Project Description

Dr Jiangning Song


Department of Biochemistry & Molecular Biology, School of Biomedical Sciences, Monash University

The predictive power of machine learning techniques in data-driven biomedical knowledge discovery

Bioinformatics methods, models and applications to disease

Tuesday 5 July 2016

Structural bioinformatics is the branch of bioinformatics which is concerned with the analysis and prediction of the three-dimensional structure of biological macromolecules on a genomic scale by developing computational methods. Recently, machine learning techniques based on statistical learning have provided efficient solutions to challenging problems that were previously considered difficult to address. In this talk, by combining my research experiences, I highlight some important recent developments in the prediction and analysis of functional residues or sites that are based on such methods. In particular, I focus on two tasks in structural bioinformatics, i.e. predicting protease-specific substrate cleavage sites and predicting enzyme catalytic sites from sequence and/or structural information. I dig deeper into the predictions, showing how machine learning methods can extract the predictive power and to what extent heterogeneous features derived at different levels (i.e. sequence, structure, and network) of the data samples can contribute to the model’s performance. Some of the existing difficult issues/problems will also be discussed in the talk.
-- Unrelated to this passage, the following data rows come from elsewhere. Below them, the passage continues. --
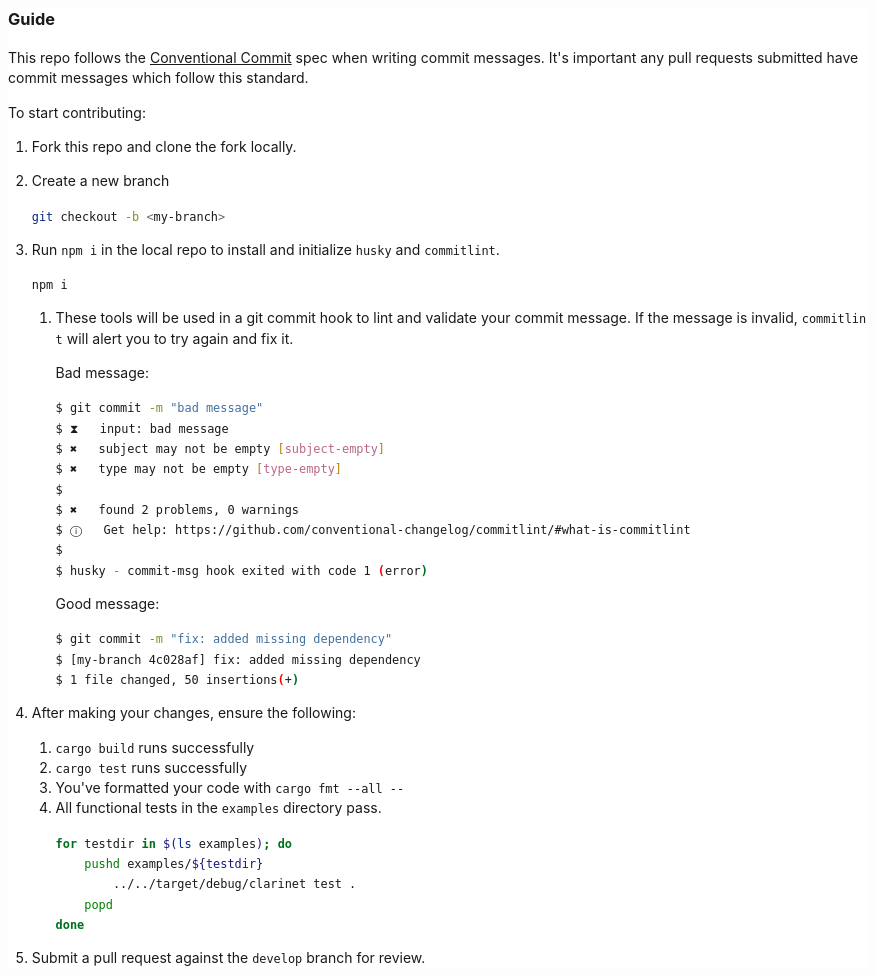 ### Guide

This repo follows the [Conventional Commit](https://www.conventionalcommits.org/en/v1.0.0/#summary) spec when writing commit messages.
It's important any pull requests submitted have commit messages which follow this standard.

To start contributing:

1. Fork this repo and clone the fork locally.
1. Create a new branch
   ```bash
   git checkout -b <my-branch>
   ```
1. Run `npm i` in the local repo to install and initialize `husky` and `commitlint`.

   ```bash
   npm i
   ```

   1. These tools will be used in a git commit hook to lint and validate your commit message. If the message is invalid, `commitlint` will alert you to try again and fix it.

      Bad message:

      ```bash
      $ git commit -m "bad message"
      $ ⧗   input: bad message
      $ ✖   subject may not be empty [subject-empty]
      $ ✖   type may not be empty [type-empty]
      $
      $ ✖   found 2 problems, 0 warnings
      $ ⓘ   Get help: https://github.com/conventional-changelog/commitlint/#what-is-commitlint
      $
      $ husky - commit-msg hook exited with code 1 (error)
      ```

      Good message:

      ```bash
      $ git commit -m "fix: added missing dependency"
      $ [my-branch 4c028af] fix: added missing dependency
      $ 1 file changed, 50 insertions(+)
      ```

1. After making your changes, ensure the following:
   1. `cargo build` runs successfully
   1. `cargo test` runs successfully
   1. You've formatted your code with `cargo fmt --all --`
   1. All functional tests in the `examples` directory pass.
      ```bash
      for testdir in $(ls examples); do
          pushd examples/${testdir}
              ../../target/debug/clarinet test .
          popd
      done
      ```
1. Submit a pull request against the `develop` branch for review.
Jiangning Song is a Senior Research Fellow and group leader in the Department of Biochemistry and Molecular Biology, School of Biomedical Sciences, Monash University, Melbourne, Australia. His research focuses on bioinformatics, systems biology, machine learning, systems pharmacology and enzyme engineering. He has co-authored >80 publications, with >1300 citations. His research has won a number of academic awards, including the JSPS Postdoctoral Fellowship, CAS Hundred Talents Fellowship and Australian NHMRC Peter Doherty Biomedical Fellowship and Future Research Leadership at Monash University.